Day 7

Navigating a party at a winery

9/26/20243 min read

Day 7

Journal entry was 3 pages long! Here is a small portion- “The great part of today is I absolutely did not want to drink away the yucky feelings. Not sure why really- I think I just want to be aware of them and process them”

This was the day of my mom's birthday party at a winery. I have refused to let my mind go there much in the days prior- but today I must figure this out. The plan is there are a certain number of wine tasting tickets and my mom wants to make sure I get one. But that is the last thing I want. Now you may be saying why don’t you just tell your mom what you are doing-because I felt she would have tried to talk me out it. Telling me I don’t drink that much, telling me I didn’t need to quit, saying it was extreme. I knew alcohol was not serving me and I knew I needed it out of my life.

I had my future daughter in law and grandson coming with me. My DIL was aware of my goal at this point and extremely supportive. Her and I spend most days together as we are also neighbors. A plan was developed that we would arrive late to the party due to my grandsons' nap schedule- this would allow all the tasting tickets to be distributed prior to me getting there and then I will be driving them home so would not drink. I texted my mom to let her know we would be late due to nap schedules and to please hand out the tickets. There was not a text response sent back.

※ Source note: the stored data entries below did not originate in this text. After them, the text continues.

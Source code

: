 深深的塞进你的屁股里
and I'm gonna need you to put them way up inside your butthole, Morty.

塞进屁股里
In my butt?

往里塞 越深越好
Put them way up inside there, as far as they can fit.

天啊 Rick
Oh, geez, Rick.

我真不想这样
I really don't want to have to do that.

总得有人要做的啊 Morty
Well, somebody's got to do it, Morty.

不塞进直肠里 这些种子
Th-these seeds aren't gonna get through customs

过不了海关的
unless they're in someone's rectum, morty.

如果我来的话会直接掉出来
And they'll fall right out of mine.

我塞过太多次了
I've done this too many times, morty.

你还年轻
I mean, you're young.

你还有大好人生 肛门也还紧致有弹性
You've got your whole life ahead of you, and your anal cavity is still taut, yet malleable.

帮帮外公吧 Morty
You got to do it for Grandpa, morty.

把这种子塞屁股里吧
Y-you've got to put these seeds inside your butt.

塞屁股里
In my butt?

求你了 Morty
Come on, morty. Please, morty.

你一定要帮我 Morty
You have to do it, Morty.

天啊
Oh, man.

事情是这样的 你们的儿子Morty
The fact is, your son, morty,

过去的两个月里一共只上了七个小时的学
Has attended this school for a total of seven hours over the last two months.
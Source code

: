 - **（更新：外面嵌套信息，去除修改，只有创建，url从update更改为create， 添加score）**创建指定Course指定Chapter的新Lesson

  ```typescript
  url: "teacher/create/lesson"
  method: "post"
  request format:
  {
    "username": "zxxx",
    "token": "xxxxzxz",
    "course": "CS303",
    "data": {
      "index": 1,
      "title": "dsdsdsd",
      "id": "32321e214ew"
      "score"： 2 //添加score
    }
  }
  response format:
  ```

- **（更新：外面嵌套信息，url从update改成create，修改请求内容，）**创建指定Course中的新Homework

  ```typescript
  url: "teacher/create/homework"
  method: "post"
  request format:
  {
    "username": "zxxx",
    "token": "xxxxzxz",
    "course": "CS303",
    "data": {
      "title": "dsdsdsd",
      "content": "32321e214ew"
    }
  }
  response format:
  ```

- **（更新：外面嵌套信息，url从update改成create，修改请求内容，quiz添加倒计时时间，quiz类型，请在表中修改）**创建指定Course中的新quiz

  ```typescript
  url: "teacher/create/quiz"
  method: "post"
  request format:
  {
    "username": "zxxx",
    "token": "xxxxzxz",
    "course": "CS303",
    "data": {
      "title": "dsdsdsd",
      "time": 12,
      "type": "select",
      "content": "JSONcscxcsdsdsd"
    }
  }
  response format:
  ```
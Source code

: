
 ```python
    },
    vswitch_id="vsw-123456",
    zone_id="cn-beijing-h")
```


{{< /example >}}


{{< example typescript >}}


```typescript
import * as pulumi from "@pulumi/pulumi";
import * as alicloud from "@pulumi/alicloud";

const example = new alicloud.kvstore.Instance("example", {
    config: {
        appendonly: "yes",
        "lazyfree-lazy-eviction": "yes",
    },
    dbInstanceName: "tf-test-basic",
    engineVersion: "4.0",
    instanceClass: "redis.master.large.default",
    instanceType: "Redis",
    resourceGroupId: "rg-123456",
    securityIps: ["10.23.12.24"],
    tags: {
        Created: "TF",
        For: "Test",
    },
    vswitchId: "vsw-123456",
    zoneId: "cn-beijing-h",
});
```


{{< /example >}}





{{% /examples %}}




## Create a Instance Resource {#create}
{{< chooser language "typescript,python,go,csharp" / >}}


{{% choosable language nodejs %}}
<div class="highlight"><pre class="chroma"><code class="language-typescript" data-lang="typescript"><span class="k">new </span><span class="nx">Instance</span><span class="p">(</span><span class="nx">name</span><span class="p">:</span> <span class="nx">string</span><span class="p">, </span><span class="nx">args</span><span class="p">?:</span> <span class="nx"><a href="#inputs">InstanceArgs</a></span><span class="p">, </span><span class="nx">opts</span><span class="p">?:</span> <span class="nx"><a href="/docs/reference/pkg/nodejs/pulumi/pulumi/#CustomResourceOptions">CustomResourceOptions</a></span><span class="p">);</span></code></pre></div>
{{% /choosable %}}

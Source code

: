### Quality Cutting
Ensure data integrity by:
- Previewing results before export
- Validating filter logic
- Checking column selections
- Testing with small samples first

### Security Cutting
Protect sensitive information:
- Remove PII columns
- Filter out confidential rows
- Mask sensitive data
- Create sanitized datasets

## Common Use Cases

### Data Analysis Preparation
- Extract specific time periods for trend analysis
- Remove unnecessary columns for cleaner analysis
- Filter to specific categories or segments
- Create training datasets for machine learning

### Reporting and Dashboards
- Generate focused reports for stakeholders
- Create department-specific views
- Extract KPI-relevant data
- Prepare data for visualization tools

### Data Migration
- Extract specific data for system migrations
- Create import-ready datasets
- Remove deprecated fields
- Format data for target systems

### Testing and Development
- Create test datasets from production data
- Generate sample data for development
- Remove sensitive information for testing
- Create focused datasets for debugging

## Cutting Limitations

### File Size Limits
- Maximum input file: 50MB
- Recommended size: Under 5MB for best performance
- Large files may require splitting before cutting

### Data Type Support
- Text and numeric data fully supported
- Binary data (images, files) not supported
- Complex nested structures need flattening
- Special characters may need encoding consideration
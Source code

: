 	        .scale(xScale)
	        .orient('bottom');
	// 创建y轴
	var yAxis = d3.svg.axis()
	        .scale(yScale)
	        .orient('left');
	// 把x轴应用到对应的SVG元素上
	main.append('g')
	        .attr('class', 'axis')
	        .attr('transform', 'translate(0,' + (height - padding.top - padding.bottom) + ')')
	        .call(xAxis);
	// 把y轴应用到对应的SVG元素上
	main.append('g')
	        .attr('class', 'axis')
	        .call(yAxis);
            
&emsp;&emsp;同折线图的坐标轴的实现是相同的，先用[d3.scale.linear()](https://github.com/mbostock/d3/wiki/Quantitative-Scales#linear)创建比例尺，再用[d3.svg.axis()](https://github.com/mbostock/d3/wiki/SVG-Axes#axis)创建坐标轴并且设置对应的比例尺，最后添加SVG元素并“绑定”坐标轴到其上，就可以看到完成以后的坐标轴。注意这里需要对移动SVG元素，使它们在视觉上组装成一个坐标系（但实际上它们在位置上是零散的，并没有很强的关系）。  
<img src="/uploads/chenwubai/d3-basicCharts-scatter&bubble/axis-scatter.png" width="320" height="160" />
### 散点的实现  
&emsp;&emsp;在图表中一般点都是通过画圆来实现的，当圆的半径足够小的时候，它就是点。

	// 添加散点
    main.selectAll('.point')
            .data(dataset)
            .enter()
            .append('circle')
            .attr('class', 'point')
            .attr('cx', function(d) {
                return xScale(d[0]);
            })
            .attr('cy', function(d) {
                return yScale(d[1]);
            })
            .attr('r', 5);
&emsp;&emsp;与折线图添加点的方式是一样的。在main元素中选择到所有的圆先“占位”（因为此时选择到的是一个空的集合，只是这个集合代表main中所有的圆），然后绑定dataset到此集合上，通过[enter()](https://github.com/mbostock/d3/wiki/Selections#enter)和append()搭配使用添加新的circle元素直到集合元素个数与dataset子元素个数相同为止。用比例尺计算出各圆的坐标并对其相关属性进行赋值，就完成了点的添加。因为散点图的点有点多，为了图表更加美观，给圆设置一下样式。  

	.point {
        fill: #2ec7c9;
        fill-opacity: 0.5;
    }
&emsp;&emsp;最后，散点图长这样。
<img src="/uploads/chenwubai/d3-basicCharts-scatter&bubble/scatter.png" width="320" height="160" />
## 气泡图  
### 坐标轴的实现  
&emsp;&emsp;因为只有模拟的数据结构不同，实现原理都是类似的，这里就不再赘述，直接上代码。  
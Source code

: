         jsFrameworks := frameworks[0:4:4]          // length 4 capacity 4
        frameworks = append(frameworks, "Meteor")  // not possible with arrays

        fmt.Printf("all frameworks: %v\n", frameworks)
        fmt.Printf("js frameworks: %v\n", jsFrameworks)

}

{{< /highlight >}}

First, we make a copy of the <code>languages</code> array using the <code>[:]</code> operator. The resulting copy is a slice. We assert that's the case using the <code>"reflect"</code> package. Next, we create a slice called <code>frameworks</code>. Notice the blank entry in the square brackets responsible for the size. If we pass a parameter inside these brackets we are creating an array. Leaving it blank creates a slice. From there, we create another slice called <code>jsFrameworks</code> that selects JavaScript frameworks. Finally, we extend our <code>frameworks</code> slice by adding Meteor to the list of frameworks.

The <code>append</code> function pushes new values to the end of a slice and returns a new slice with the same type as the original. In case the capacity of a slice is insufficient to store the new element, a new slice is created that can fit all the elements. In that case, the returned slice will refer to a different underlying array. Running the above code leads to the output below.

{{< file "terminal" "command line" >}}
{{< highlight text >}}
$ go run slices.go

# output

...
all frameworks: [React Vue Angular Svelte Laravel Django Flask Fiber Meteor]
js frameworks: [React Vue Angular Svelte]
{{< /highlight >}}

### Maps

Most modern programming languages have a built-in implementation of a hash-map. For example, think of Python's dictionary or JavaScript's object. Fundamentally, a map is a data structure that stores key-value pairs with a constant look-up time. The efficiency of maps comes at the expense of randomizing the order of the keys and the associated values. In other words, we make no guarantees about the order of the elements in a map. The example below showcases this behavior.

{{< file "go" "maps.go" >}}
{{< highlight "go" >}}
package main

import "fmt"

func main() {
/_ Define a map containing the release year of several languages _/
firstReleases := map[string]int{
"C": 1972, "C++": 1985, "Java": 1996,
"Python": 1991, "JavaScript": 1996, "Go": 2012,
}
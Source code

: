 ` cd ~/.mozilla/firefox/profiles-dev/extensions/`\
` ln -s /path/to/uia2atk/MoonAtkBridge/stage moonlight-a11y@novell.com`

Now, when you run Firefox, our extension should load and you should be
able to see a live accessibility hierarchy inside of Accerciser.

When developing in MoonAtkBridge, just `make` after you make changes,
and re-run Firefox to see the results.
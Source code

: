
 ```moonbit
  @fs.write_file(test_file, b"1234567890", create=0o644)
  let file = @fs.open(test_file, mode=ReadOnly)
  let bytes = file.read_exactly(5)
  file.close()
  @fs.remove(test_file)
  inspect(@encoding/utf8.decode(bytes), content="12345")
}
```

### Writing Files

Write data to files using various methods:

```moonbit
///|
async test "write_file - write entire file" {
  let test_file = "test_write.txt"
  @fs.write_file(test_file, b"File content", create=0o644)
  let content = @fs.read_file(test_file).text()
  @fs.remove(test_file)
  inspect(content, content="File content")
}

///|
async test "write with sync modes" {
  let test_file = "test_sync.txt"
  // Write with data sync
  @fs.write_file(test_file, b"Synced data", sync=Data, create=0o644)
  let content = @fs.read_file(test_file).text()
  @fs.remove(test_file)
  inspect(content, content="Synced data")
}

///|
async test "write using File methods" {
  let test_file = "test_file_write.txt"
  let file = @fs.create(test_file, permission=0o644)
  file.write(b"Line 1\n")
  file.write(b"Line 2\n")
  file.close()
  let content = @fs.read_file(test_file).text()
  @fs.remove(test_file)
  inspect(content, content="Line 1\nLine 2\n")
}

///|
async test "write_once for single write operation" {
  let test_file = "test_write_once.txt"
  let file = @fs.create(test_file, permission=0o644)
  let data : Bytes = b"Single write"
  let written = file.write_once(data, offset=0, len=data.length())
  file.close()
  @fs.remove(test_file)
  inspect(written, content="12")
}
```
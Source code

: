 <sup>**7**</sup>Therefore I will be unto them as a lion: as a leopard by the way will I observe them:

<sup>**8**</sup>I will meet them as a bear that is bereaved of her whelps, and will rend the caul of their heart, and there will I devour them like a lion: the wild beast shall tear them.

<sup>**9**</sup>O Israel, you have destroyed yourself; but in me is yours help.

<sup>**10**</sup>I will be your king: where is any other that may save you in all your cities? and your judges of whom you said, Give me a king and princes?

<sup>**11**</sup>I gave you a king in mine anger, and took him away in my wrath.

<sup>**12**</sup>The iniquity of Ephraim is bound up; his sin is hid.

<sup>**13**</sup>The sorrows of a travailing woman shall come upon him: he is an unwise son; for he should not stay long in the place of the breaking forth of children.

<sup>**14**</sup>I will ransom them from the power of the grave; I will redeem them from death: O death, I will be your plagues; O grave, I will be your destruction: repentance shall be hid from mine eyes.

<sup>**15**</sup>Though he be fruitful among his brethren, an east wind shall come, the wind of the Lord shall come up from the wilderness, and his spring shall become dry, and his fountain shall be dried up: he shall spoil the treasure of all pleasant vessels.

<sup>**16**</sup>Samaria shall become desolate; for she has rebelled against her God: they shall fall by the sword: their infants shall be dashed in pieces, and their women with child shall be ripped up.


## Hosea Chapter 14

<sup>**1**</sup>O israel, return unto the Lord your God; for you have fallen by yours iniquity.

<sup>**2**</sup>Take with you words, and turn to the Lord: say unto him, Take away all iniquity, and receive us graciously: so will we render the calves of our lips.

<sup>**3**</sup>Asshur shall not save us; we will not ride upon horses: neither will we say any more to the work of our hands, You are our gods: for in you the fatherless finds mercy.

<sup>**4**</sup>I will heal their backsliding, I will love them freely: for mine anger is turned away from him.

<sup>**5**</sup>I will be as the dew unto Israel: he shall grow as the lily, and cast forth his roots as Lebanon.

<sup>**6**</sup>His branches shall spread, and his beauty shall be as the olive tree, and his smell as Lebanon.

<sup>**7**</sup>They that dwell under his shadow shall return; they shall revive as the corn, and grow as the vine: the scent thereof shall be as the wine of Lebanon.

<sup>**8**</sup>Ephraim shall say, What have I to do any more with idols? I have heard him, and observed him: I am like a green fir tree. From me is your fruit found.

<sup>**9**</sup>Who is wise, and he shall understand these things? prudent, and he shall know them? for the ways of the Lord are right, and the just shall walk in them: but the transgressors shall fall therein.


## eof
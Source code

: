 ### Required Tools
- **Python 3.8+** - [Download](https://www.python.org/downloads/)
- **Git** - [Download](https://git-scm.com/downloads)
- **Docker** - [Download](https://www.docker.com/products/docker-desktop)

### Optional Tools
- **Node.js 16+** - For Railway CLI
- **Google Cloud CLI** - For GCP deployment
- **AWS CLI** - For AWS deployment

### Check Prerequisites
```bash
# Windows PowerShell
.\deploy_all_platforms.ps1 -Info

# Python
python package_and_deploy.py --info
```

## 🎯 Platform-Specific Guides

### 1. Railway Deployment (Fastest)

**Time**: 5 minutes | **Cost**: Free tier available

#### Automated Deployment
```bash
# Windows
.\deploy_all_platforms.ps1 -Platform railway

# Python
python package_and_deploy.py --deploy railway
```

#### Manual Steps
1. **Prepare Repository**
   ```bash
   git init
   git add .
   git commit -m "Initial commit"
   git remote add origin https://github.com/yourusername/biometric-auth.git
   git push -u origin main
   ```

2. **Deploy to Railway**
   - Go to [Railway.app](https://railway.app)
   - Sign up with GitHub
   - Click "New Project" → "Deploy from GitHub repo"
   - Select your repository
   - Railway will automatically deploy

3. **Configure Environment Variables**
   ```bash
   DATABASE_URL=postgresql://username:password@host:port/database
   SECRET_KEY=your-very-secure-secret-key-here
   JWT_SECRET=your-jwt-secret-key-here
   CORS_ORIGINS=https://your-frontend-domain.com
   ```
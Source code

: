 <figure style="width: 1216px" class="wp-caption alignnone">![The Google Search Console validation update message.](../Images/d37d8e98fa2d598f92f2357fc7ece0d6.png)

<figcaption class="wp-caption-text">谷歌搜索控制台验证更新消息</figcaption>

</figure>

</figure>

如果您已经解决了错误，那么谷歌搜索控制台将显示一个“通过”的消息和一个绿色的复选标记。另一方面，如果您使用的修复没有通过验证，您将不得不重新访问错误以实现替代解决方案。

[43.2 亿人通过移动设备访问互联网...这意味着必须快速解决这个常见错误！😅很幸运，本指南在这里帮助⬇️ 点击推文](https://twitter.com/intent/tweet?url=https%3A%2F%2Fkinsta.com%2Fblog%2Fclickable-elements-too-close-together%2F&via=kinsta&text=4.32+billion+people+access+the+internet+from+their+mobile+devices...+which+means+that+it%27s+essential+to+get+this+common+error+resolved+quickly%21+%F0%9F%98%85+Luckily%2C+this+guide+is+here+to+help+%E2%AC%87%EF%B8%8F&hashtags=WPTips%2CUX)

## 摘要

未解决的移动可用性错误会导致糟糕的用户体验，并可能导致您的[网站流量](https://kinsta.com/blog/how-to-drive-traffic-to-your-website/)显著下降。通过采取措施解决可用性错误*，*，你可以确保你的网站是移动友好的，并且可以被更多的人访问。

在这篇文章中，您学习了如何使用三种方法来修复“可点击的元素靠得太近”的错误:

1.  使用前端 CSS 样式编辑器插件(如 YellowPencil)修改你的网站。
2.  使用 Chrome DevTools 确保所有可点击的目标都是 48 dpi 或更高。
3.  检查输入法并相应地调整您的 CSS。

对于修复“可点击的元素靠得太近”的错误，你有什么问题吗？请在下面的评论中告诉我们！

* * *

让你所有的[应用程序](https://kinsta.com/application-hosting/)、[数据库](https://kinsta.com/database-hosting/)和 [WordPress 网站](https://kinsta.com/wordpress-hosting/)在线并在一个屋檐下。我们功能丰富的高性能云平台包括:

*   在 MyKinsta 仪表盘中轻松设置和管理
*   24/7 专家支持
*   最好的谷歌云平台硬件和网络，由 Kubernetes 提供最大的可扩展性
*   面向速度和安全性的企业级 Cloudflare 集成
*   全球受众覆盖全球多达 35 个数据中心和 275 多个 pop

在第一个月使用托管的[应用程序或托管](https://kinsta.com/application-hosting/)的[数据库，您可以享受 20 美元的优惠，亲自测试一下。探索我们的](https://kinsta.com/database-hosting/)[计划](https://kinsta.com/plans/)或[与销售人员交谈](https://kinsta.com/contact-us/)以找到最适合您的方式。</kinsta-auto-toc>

When I got there the atmosphere was chilly- I felt there was disappointment with me showing up late and there were comments like “nice of you to finally show-up” among other things. Let’s just say there was not a warm welcome. We stayed for the rest of the party- I offered rides home to everyone- no one accepted- and then I left.

WOW did this experience mess with my head- I ruminated on this experience- trying to figure out how I could of handled it better- trying to understand what parts of it I was responsible for. I was confused on my feelings and if they were appropriate and deserved. My activity app tells me I had 14,000 steps this day, and I journaled pages along with a long bath.

The loud self-talk was brutal “you are a disappointment” “everyone knew she was mad at you” “I’m sure they were all talking about you and how awful it was that you didn’t show up to your moms' party on time” “will this all be worth it when you go back to your old ways”

I wrote in my journal that the whisper self-talk got louder and was telling the negative thoughts to fuck off! It was saying I needed time to understand and process emotions, I did not need to be perfect I just needed to keep going. I chose that self-talk to guide me 😊

One year later

Perception can be everything- I can clearly see one year ago at this stage I was unsure of myself, felt awkward in the setting, and ashamed I was in a position of needing to remove alcohol from my life. I made a lot of assumptions about my mom’s feelings and behaviors that day. I was horrible at processing feelings and self-soothing.

Today a birthday party at a winery would be much different for me. I would gladly accept the invite and then I would call the winery to see if they offer an NA wine or other NA options- if they do not, I would ask permission to bring my own bottle. I would arrive on time and offer rides to other attendees. I would be confident and openly say I don’t drink. There is no shameful feelings around an alcohol-free life, the shame has been replaced with pride, confidence and abundant self-awareness. My mom and I are close and talk almost daily- I have not shared how I felt that day- I have learned to live where my feet are planted- focusing on past events or words are not helpful to me. Of course, she knows I no longer drink- we don’t talk about it much.